Moisson Montreal's Richard Daneau said his organization could have close its doors during the crisis, but workers felt they were needed now more than ever.

“It would have been safer for Moisson Montreal to close their shop and say 'We're all going home because we don't want to take any chances,'” he said. “It doesn't make any sense. It doesn't make any moral sense.”

Daneau said Moisson Montreal, which distributes food to 250 food banks, charities and other organizations, is bracing for a surge in demand as Canadian unemployment skyrockets. 

"It's going to be coming," he said. "We see all the people that went to unemployment. We will be hit by a wave of new demand."

A third of the organizations that Moisson Montreal works with have temporarily closed because of COVID-19. While Sun Youth's food bank is still open, the rest of its operations have closed.
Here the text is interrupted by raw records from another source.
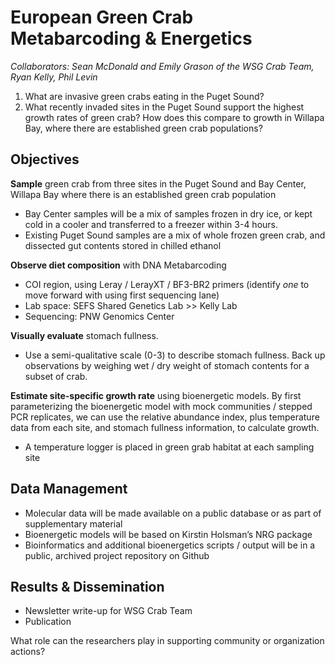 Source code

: # European Green Crab Metabarcoding & Energetics

*Collaborators: Sean McDonald and Emily Grason of the WSG Crab Team, Ryan Kelly, Phil Levin*

1. What are invasive green crabs eating in the Puget Sound?
2. What recently invaded sites in the Puget Sound support the highest growth rates of green crab? How does this compare to growth in Willapa Bay, where there are established green crab populations?


## Objectives

**Sample** green crab from three sites in the Puget Sound and Bay Center, Willapa Bay where there is an established green crab population
- Bay Center samples will be a mix of samples frozen in dry ice, or kept cold in a cooler and transferred to a freezer within 3-4 hours.
- Existing Puget Sound samples are a mix of whole frozen green crab, and dissected gut contents stored in chilled ethanol


**Observe diet composition** with DNA Metabarcoding
- COI region, using Leray / LerayXT / BF3-BR2 primers (identify *one* to move forward with using first sequencing lane)
- Lab space: SEFS Shared Genetics Lab >> Kelly Lab
- Sequencing: PNW Genomics Center



**Visually evaluate** stomach fullness. 
- Use a semi-qualitative scale (0-3) to describe stomach fullness. Back up observations by weighing wet / dry weight of stomach contents for a subset of crab.



**Estimate site-specific growth rate** using bioenergetic models. By first parameterizing the bioenergetic model with mock communities / stepped PCR replicates, we can use the relative abundance index, plus temperature data from each site, and stomach fullness information, to calculate growth.
- A temperature logger is placed in green grab habitat at each sampling site



## Data Management
- Molecular data will be made available on a public database or as part of supplementary material 
- Bioenergetic models will be based on Kirstin Holsman’s NRG package
- Bioinformatics and additional bioenergetics scripts / output will be in a public, archived project repository on Github

## Results & Dissemination
- Newsletter write-up for WSG Crab Team
- Publication

What role can the researchers play in supporting community or organization actions?


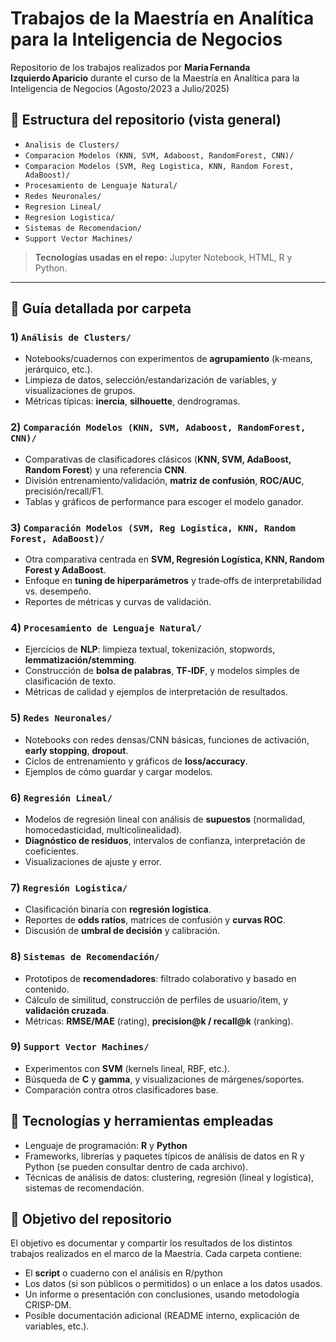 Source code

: # Trabajos de la Maestría en Analítica para la Inteligencia de Negocios  
Repositorio de los trabajos realizados por **María Fernanda Izquierdo Aparicio** durante el curso de la Maestría en Analítica para la Inteligencia de Negocios (Agosto/2023 a Julio/2025)

## 📁 Estructura del repositorio (vista general)

- `Analisis de Clusters/`
- `Comparacion Modelos (KNN, SVM, Adaboost, RandomForest, CNN)/`
- `Comparacion Modelos (SVM, Reg Logistica, KNN, Random Forest, AdaBoost)/`
- `Procesamiento de Lenguaje Natural/`
- `Redes Neuronales/`
- `Regresion Lineal/`
- `Regresion Logistica/`
- `Sistemas de Recomendacion/`
- `Support Vector Machines/`

> **Tecnologías usadas en el repo:** Jupyter Notebook, HTML, R y Python.

---

## 🧭 Guía detallada por carpeta

### 1) `Análisis de Clusters/`
- Notebooks/cuadernos con experimentos de **agrupamiento** (k‑means, jerárquico, etc.).
- Limpieza de datos, selección/estandarización de variables, y visualizaciones de grupos.
- Métricas típicas: **inercia**, **silhouette**, dendrogramas.

### 2) `Comparación Modelos (KNN, SVM, Adaboost, RandomForest, CNN)/`
- Comparativas de clasificadores clásicos (**KNN, SVM, AdaBoost, Random Forest**) y una referencia **CNN**.
- División entrenamiento/validación, **matriz de confusión**, **ROC/AUC**, precisión/recall/F1.
- Tablas y gráficos de performance para escoger el modelo ganador.

### 3) `Comparación Modelos (SVM, Reg Logistica, KNN, Random Forest, AdaBoost)/`
- Otra comparativa centrada en **SVM, Regresión Logística, KNN, Random Forest y AdaBoost**.
- Enfoque en **tuning de hiperparámetros** y trade‑offs de interpretabilidad vs. desempeño.
- Reportes de métricas y curvas de validación.

### 4) `Procesamiento de Lenguaje Natural/`
- Ejercicios de **NLP**: limpieza textual, tokenización, stopwords, **lemmatización/stemming**.
- Construcción de **bolsa de palabras**, **TF‑IDF**, y modelos simples de clasificación de texto.
- Métricas de calidad y ejemplos de interpretación de resultados.

### 5) `Redes Neuronales/`
- Notebooks con redes densas/CNN básicas, funciones de activación, **early stopping**, **dropout**.
- Ciclos de entrenamiento y gráficos de **loss/accuracy**.
- Ejemplos de cómo guardar y cargar modelos.

### 6) `Regresión Lineal/`
- Modelos de regresión lineal con análisis de **supuestos** (normalidad, homocedasticidad, multicolinealidad).
- **Diagnóstico de residuos**, intervalos de confianza, interpretación de coeficientes.
- Visualizaciones de ajuste y error.

### 7) `Regresión Logistica/`
- Clasificación binaria con **regresión logística**.
- Reportes de **odds ratios**, matrices de confusión y **curvas ROC**.
- Discusión de **umbral de decisión** y calibración.

### 8) `Sistemas de Recomendación/`
- Prototipos de **recomendadores**: filtrado colaborativo y basado en contenido.
- Cálculo de similitud, construcción de perfiles de usuario/item, y **validación cruzada**.
- Métricas: **RMSE/MAE** (rating), **precision@k / recall@k** (ranking).

### 9) `Support Vector Machines/`
- Experimentos con **SVM** (kernels lineal, RBF, etc.).
- Búsqueda de **C** y **gamma**, y visualizaciones de márgenes/soportes.
- Comparación contra otros clasificadores base.

## 🧰 Tecnologías y herramientas empleadas  
- Lenguaje de programación: **R** y **Python**
- Frameworks, librerías y paquetes típicos de análisis de datos en R y Python (se pueden consultar dentro de cada archivo).  
- Técnicas de análisis de datos: clustering, regresión (lineal y logística), sistemas de recomendación.

## 🎯 Objetivo del repositorio  
El objetivo es documentar y compartir los resultados de los distintos trabajos realizados en el marco de la Maestría. Cada carpeta contiene:  
- El **script** o cuaderno con el análisis en R/python
- Los datos (si son públicos o permitidos) o un enlace a los datos usados.  
- Un informe o presentación con conclusiones, usando metodología CRISP-DM.
- Posible documentación adicional (README interno, explicación de variables, etc.).

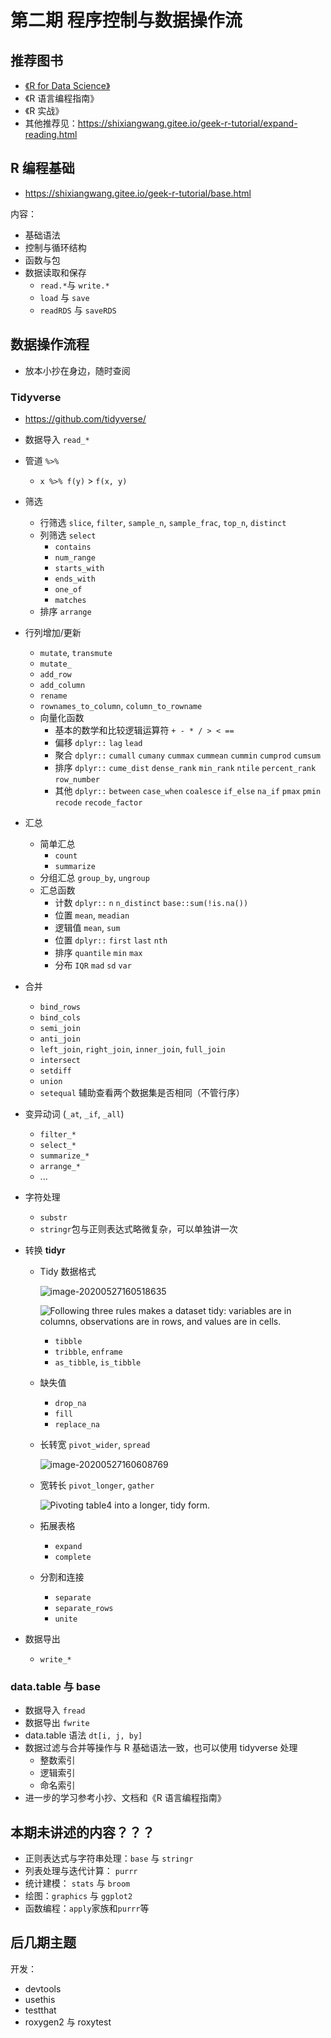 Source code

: # 第二期 程序控制与数据操作流

## 推荐图书

- [《R for Data Science》](http://r4ds.had.co.nz/)
- 《R 语言编程指南》
- 《R 实战》
- 其他推荐见：https://shixiangwang.gitee.io/geek-r-tutorial/expand-reading.html

## R 编程基础

- https://shixiangwang.gitee.io/geek-r-tutorial/base.html

内容：

- 基础语法
- 控制与循环结构
- 函数与包
- 数据读取和保存
    - `read.*`与 `write.*`
    - `load` 与 `save`
    - `readRDS` 与 `saveRDS`

## 数据操作流程

- 放本小抄在身边，随时查阅

### Tidyverse

- https://github.com/tidyverse/

- 数据导入 `read_*`

- 管道 `%>%`

    - `x %>% f(y)` > `f(x, y)`

- 筛选

    - 行筛选 `slice`, `filter`, `sample_n`, `sample_frac`, `top_n`, `distinct`
    - 列筛选 `select`
        - `contains`
        - `num_range`
        - `starts_with`
        - `ends_with`
        - `one_of`
        - `matches`
    - 排序 `arrange`

- 行列增加/更新

    - `mutate`, `transmute`
    - `mutate_`
    - `add_row`
    - `add_column`
    - `rename`
    - `rownames_to_column`, `column_to_rowname`           
    - 向量化函数
        - 基本的数学和比较逻辑运算符 `+ - * / > < ==`
        - 偏移 `dplyr::` `lag` `lead`
        - 聚合 `dplyr::` `cumall` `cumany` `cummax` `cummean` `cummin` `cumprod` `cumsum`
        - 排序 `dplyr::` `cume_dist` `dense_rank` `min_rank` `ntile` `percent_rank` `row_number`
        - 其他 `dplyr::` `between` `case_when` `coalesce` `if_else` `na_if` `pmax` `pmin` `recode` `recode_factor`               

- 汇总

    - 简单汇总 
        - `count`                                                                                                                                                                         
        - `summarize`
    - 分组汇总 `group_by`, `ungroup`
    - 汇总函数
        - 计数 `dplyr::` `n` `n_distinct` `base::sum(!is.na())`
        - 位置 `mean`, `meadian`
        - 逻辑值 `mean`, `sum`
        - 位置 `dplyr::` `first` `last` `nth`
        - 排序 `quantile` `min` `max`
        - 分布 `IQR` `mad` `sd` `var`

    

- 合并

    - `bind_rows`
    - `bind_cols`
    - `semi_join`
    - `anti_join`
    - `left_join`, `right_join`, `inner_join`, `full_join`
    - `intersect`
    - `setdiff`
    - `union` 
    - `setequal` 辅助查看两个数据集是否相同（不管行序）

- 变异动词 (`_at`, `_if`, `_all`) 

    - `filter_*`
    - `select_*`
    - `summarize_*`
    - `arrange_*`
    - ...

- 字符处理

    - `substr`
    - `stringr`包与正则表达式略微复杂，可以单独讲一次

- 转换 **tidyr**
    - Tidy 数据格式 

        

        ![image-20200527160518635](%E7%AC%AC%E4%BA%8C%E6%9C%9F.assets/image-20200527160518635.png)

        ![Following three rules makes a dataset tidy: variables are in columns, observations are in rows, and values are in cells.](%E7%AC%AC%E4%BA%8C%E6%9C%9F.assets/tidy-1.png)

        - `tibble`
        - `tribble`, `enframe`
        - `as_tibble`, `is_tibble`

    - 缺失值
        - `drop_na`
        - `fill`
        - `replace_na`
        
    - 长转宽 `pivot_wider`, `spread`

        ![image-20200527160608769](%E7%AC%AC%E4%BA%8C%E6%9C%9F.assets/image-20200527160608769.png)

    - 宽转长 `pivot_longer`, `gather`

        ![Pivoting `table4` into a longer, tidy form.](%E7%AC%AC%E4%BA%8C%E6%9C%9F.assets/tidy-9.png)

    - 拓展表格
        - `expand`
        - `complete`
        
    - 分割和连接
        - `separate`
        - `separate_rows`
        - `unite`

- 数据导出

    - `write_*`


### data.table 与 base

- 数据导入 `fread`
- 数据导出 `fwrite`
- data.table 语法 `dt[i, j, by]`
- 数据过滤与合并等操作与 R 基础语法一致，也可以使用 tidyverse 处理
    - 整数索引
    - 逻辑索引
    - 命名索引
- 进一步的学习参考小抄、文档和《R 语言编程指南》





## 本期未讲述的内容？？？

- 正则表达式与字符串处理：`base` 与 `stringr`
- 列表处理与迭代计算： `purrr`
- 统计建模： `stats` 与 `broom`
- 绘图：`graphics` 与 `ggplot2`
- 函数编程：`apply`家族和`purrr`等



## 后几期主题

开发：

-   devtools
-   usethis
-   testthat
-   roxygen2 与 roxytest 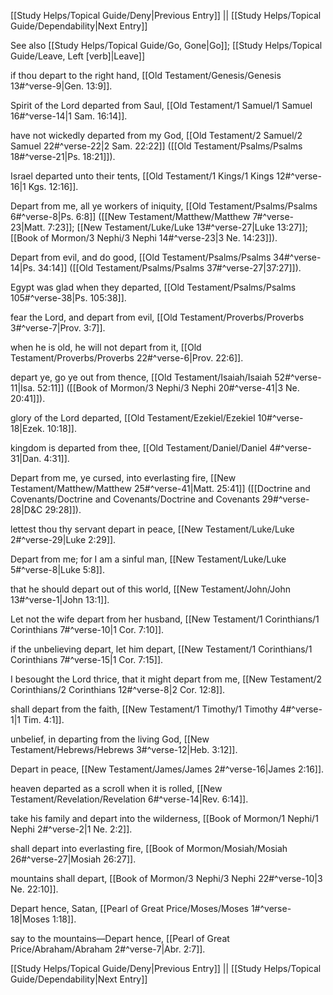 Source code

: [[Study Helps/Topical Guide/Deny|Previous Entry]]  ||  [[Study Helps/Topical Guide/Dependability|Next Entry]]

 See also [[Study Helps/Topical Guide/Go, Gone|Go]]; [[Study Helps/Topical Guide/Leave, Left [verb]|Leave]]

 if thou depart to the right hand, [[Old Testament/Genesis/Genesis 13#^verse-9|Gen. 13:9]].

 Spirit of the Lord departed from Saul, [[Old Testament/1 Samuel/1 Samuel 16#^verse-14|1 Sam. 16:14]].

 have not wickedly departed from my God, [[Old Testament/2 Samuel/2 Samuel 22#^verse-22|2 Sam. 22:22]] ([[Old Testament/Psalms/Psalms 18#^verse-21|Ps. 18:21]]).

 Israel departed unto their tents, [[Old Testament/1 Kings/1 Kings 12#^verse-16|1 Kgs. 12:16]].

 Depart from me, all ye workers of iniquity, [[Old Testament/Psalms/Psalms 6#^verse-8|Ps. 6:8]] ([[New Testament/Matthew/Matthew 7#^verse-23|Matt. 7:23]]; [[New Testament/Luke/Luke 13#^verse-27|Luke 13:27]]; [[Book of Mormon/3 Nephi/3 Nephi 14#^verse-23|3 Ne. 14:23]]).

 Depart from evil, and do good, [[Old Testament/Psalms/Psalms 34#^verse-14|Ps. 34:14]] ([[Old Testament/Psalms/Psalms 37#^verse-27|37:27]]).

 Egypt was glad when they departed, [[Old Testament/Psalms/Psalms 105#^verse-38|Ps. 105:38]].

 fear the Lord, and depart from evil, [[Old Testament/Proverbs/Proverbs 3#^verse-7|Prov. 3:7]].

 when he is old, he will not depart from it, [[Old Testament/Proverbs/Proverbs 22#^verse-6|Prov. 22:6]].

 depart ye, go ye out from thence, [[Old Testament/Isaiah/Isaiah 52#^verse-11|Isa. 52:11]] ([[Book of Mormon/3 Nephi/3 Nephi 20#^verse-41|3 Ne. 20:41]]).

 glory of the Lord departed, [[Old Testament/Ezekiel/Ezekiel 10#^verse-18|Ezek. 10:18]].

 kingdom is departed from thee, [[Old Testament/Daniel/Daniel 4#^verse-31|Dan. 4:31]].

 Depart from me, ye cursed, into everlasting fire, [[New Testament/Matthew/Matthew 25#^verse-41|Matt. 25:41]] ([[Doctrine and Covenants/Doctrine and Covenants/Doctrine and Covenants 29#^verse-28|D&C 29:28]]).

 lettest thou thy servant depart in peace, [[New Testament/Luke/Luke 2#^verse-29|Luke 2:29]].

 Depart from me; for I am a sinful man, [[New Testament/Luke/Luke 5#^verse-8|Luke 5:8]].

 that he should depart out of this world, [[New Testament/John/John 13#^verse-1|John 13:1]].

 Let not the wife depart from her husband, [[New Testament/1 Corinthians/1 Corinthians 7#^verse-10|1 Cor. 7:10]].

 if the unbelieving depart, let him depart, [[New Testament/1 Corinthians/1 Corinthians 7#^verse-15|1 Cor. 7:15]].

 I besought the Lord thrice, that it might depart from me, [[New Testament/2 Corinthians/2 Corinthians 12#^verse-8|2 Cor. 12:8]].

 shall depart from the faith, [[New Testament/1 Timothy/1 Timothy 4#^verse-1|1 Tim. 4:1]].

 unbelief, in departing from the living God, [[New Testament/Hebrews/Hebrews 3#^verse-12|Heb. 3:12]].

 Depart in peace, [[New Testament/James/James 2#^verse-16|James 2:16]].

 heaven departed as a scroll when it is rolled, [[New Testament/Revelation/Revelation 6#^verse-14|Rev. 6:14]].

 take his family and depart into the wilderness, [[Book of Mormon/1 Nephi/1 Nephi 2#^verse-2|1 Ne. 2:2]].

 shall depart into everlasting fire, [[Book of Mormon/Mosiah/Mosiah 26#^verse-27|Mosiah 26:27]].

 mountains shall depart, [[Book of Mormon/3 Nephi/3 Nephi 22#^verse-10|3 Ne. 22:10]].

 Depart hence, Satan, [[Pearl of Great Price/Moses/Moses 1#^verse-18|Moses 1:18]].

 say to the mountains—Depart hence, [[Pearl of Great Price/Abraham/Abraham 2#^verse-7|Abr. 2:7]].

[[Study Helps/Topical Guide/Deny|Previous Entry]]  ||  [[Study Helps/Topical Guide/Dependability|Next Entry]]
"For sure the need is going to increase," said Sun Youth spokesperson Ann St-Arnaud. "We're already getting more calls than we were before."

At St-Henri's Welcome Hall Mission, staff and volunteers are still coming in but are taking precautions such as closing the free grocery store. Instead, food is handed out to 500 clients each day. While the mission is taking volunteers, Sam Watts said they are asking questions first.

“We ask questions about where they've been, did they travel, have they been close to somebody with symptoms. That sort of thing,” he said. 

Watts said he's seen social workers turn up to collect food for clients who can't leave their homes.

"Food is a basic essential of human life, so if people are hungry or home alone, we need to be able to help them," he said.